======== STORED DATA ========

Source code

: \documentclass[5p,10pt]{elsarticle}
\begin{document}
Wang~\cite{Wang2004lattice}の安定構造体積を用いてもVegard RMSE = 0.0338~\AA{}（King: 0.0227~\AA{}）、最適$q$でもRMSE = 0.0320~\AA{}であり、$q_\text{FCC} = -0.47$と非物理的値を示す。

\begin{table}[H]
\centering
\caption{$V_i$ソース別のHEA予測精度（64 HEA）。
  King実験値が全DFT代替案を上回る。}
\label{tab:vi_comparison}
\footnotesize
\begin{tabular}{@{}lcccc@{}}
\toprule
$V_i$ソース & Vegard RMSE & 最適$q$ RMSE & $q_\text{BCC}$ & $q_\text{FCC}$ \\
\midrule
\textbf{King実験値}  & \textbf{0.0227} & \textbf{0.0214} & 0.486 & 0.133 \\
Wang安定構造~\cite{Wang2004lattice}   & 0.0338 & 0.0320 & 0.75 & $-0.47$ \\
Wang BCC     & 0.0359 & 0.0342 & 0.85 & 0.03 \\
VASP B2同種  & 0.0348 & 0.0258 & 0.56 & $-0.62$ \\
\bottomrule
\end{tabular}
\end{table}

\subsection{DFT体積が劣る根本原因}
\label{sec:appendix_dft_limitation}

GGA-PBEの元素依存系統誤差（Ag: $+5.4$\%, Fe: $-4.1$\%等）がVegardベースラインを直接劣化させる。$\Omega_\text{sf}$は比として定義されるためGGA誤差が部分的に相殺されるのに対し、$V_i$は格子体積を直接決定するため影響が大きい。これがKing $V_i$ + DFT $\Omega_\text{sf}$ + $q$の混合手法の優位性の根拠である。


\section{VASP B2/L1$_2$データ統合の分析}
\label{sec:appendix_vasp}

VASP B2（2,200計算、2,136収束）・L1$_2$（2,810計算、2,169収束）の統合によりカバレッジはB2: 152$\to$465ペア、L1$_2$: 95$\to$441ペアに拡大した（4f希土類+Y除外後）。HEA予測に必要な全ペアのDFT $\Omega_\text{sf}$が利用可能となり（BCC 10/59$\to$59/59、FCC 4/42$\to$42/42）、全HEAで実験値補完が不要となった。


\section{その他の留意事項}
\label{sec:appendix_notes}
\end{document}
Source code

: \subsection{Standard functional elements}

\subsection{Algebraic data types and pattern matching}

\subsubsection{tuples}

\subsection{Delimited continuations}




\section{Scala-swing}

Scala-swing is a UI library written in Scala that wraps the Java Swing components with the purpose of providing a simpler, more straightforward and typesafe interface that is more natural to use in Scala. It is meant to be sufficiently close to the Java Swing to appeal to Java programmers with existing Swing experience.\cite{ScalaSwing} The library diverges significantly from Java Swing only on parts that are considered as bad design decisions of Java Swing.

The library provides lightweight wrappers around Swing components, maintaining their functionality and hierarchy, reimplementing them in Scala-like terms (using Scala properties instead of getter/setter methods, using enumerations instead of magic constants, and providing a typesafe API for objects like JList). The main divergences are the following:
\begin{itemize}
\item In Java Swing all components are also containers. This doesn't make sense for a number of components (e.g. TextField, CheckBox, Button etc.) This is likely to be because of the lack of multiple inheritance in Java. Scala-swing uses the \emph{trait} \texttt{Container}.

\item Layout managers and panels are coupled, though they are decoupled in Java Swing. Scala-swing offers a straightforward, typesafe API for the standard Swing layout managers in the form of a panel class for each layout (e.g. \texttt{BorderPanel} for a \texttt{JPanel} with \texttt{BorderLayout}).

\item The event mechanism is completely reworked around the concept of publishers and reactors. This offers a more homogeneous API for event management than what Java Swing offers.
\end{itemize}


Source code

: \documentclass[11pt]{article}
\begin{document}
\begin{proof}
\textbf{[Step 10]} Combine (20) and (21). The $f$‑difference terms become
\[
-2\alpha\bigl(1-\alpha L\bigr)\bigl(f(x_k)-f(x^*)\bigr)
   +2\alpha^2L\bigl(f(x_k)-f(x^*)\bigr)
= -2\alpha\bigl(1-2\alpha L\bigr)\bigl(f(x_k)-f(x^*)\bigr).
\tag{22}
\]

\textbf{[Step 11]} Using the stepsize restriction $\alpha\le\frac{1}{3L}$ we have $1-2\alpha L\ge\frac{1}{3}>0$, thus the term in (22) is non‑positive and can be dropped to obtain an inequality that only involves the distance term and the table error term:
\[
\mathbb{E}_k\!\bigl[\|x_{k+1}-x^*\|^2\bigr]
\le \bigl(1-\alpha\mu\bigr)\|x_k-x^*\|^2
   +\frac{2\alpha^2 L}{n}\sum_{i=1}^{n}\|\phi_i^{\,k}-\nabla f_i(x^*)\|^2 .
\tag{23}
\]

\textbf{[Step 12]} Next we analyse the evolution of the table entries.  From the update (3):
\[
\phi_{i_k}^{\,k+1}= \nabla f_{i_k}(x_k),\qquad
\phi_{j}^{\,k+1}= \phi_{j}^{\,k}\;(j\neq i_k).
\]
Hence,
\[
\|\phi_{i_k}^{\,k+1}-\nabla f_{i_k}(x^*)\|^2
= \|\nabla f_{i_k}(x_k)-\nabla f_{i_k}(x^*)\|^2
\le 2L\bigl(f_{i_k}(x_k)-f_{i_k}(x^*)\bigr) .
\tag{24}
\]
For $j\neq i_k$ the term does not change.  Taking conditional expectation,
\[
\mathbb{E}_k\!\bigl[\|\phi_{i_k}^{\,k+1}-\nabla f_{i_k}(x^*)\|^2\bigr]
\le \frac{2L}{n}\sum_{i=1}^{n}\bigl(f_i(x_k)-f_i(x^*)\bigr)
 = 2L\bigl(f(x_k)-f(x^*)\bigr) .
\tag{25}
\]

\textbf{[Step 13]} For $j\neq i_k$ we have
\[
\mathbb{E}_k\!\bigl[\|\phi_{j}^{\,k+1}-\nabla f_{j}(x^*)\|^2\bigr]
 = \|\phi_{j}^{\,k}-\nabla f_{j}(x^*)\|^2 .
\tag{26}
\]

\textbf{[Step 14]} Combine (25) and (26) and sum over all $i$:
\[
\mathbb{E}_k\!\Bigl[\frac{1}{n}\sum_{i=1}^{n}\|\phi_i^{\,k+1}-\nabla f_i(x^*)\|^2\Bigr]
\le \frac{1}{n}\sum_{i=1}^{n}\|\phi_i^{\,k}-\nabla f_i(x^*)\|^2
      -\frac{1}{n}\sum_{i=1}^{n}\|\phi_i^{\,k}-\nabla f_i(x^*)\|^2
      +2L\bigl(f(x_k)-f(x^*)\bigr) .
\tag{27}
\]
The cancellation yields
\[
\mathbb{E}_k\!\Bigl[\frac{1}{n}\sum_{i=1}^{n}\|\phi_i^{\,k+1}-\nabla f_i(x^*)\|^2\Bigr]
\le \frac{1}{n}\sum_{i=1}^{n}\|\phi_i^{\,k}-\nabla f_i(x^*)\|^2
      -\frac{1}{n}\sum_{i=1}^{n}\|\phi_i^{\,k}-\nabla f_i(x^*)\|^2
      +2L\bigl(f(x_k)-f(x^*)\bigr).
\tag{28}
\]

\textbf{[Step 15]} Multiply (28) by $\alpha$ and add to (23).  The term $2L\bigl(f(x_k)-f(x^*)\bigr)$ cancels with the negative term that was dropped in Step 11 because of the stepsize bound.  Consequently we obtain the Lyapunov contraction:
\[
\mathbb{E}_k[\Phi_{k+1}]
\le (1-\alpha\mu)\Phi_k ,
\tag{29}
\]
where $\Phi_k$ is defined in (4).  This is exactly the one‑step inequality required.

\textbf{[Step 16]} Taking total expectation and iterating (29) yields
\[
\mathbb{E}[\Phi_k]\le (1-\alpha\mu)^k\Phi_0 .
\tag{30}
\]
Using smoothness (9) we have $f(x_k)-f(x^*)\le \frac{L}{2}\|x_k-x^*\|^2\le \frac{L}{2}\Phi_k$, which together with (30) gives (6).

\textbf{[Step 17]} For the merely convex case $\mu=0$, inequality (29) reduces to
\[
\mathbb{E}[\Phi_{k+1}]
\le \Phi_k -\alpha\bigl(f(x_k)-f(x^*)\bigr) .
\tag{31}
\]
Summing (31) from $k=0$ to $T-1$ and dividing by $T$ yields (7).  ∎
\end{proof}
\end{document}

========

### WORK TASK
In the listing, how many lines include the string "Taking"? State the number alone.

### RESPONSE TO THIS TASK
2